PROVIDED INFORMATION =

--*--

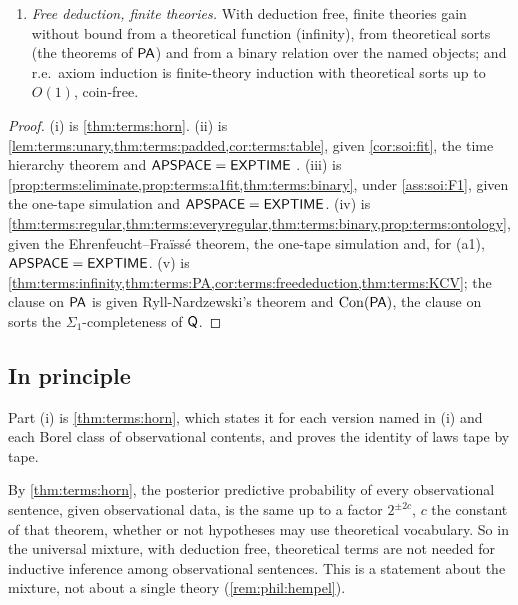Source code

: \begin{theorem}
\begin{enumerate}[label=(\roman*),leftmargin=*]
\item \emph{Free deduction, finite theories.} With deduction free, finite theories gain without bound from a theoretical function (infinity), from theoretical sorts (the theorems of $\PA$) and from a binary relation over the named objects; and r.e.\ axiom induction is finite-theory induction with theoretical sorts up to $O(1)$, coin-free.
\end{enumerate}
\end{theorem}

\begin{proof}
(i) is \cref{thm:terms:horn}. (ii) is \cref{lem:terms:unary,thm:terms:padded,cor:terms:table}, given \cref{cor:soi:fit}, the time hierarchy theorem and $\cplx{APSPACE}=\cplx{EXPTIME}$ \citep{chandra1981alternation}. (iii) is \cref{prop:terms:eliminate,prop:terms:a1fit,thm:terms:binary}, under \cref{ass:soi:F1}, given the one-tape simulation and $\cplx{APSPACE}=\cplx{EXPTIME}$. (iv) is \cref{thm:terms:regular,thm:terms:everyregular,thm:terms:binary,prop:terms:ontology}, given the Ehrenfeucht--Fraïssé theorem, the one-tape simulation and, for (a1), $\cplx{APSPACE}=\cplx{EXPTIME}$. (v) is \cref{thm:terms:infinity,thm:terms:PA,cor:terms:freededuction,thm:terms:KCV}; the clause on $\PA$ is given Ryll-Nardzewski's theorem and $\Con(\PA)$, the clause on sorts the $\Sigma_1$-completeness of $\Q$.
\end{proof}

\subsection{In principle}\label{sec:terms:horn}

Part (i) is \cref{thm:terms:horn}, which states it for each version named in (i) and each Borel class of observational contents, and proves the identity of laws tape by tape.

\begin{remark}\label{rem:terms:hempel}
By \cref{thm:terms:horn}, the posterior predictive probability of every observational sentence, given observational data, is the same up to a factor $2^{\pm2c}$, $c$ the constant of that theorem, whether or not hypotheses may use theoretical vocabulary. So in the universal mixture, with deduction free, theoretical terms are not needed for inductive inference among observational sentences. This is a statement about the mixture, not about a single theory (\cref{rem:phil:hempel}).
\end{remark}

--*--

Please retype the material above exactly, and omit its images.

Source code

: \begin{theorem}
\begin{enumerate}[label=(\roman*),leftmargin=*]
\item \emph{Free deduction, finite theories.} With deduction free, finite theories gain without bound from a theoretical function (infinity), from theoretical sorts (the theorems of $\PA$) and from a binary relation over the named objects; and r.e.\ axiom induction is finite-theory induction with theoretical sorts up to $O(1)$, coin-free.
\end{enumerate}
\end{theorem}

\begin{proof}
(i) is \cref{thm:terms:horn}. (ii) is \cref{lem:terms:unary,thm:terms:padded,cor:terms:table}, given \cref{cor:soi:fit}, the time hierarchy theorem and $\cplx{APSPACE}=\cplx{EXPTIME}$ \citep{chandra1981alternation}. (iii) is \cref{prop:terms:eliminate,prop:terms:a1fit,thm:terms:binary}, under \cref{ass:soi:F1}, given the one-tape simulation and $\cplx{APSPACE}=\cplx{EXPTIME}$. (iv) is \cref{thm:terms:regular,thm:terms:everyregular,thm:terms:binary,prop:terms:ontology}, given the Ehrenfeucht--Fraïssé theorem, the one-tape simulation and, for (a1), $\cplx{APSPACE}=\cplx{EXPTIME}$. (v) is \cref{thm:terms:infinity,thm:terms:PA,cor:terms:freededuction,thm:terms:KCV}; the clause on $\PA$ is given Ryll-Nardzewski's theorem and $\Con(\PA)$, the clause on sorts the $\Sigma_1$-completeness of $\Q$.
\end{proof}

\subsection{In principle}\label{sec:terms:horn}

Part (i) is \cref{thm:terms:horn}, which states it for each version named in (i) and each Borel class of observational contents, and proves the identity of laws tape by tape.

\begin{remark}\label{rem:terms:hempel}
By \cref{thm:terms:horn}, the posterior predictive probability of every observational sentence, given observational data, is the same up to a factor $2^{\pm2c}$, $c$ the constant of that theorem, whether or not hypotheses may use theoretical vocabulary. So in the universal mixture, with deduction free, theoretical terms are not needed for inductive inference among observational sentences. This is a statement about the mixture, not about a single theory (\cref{rem:phil:hempel}).
\end{remark}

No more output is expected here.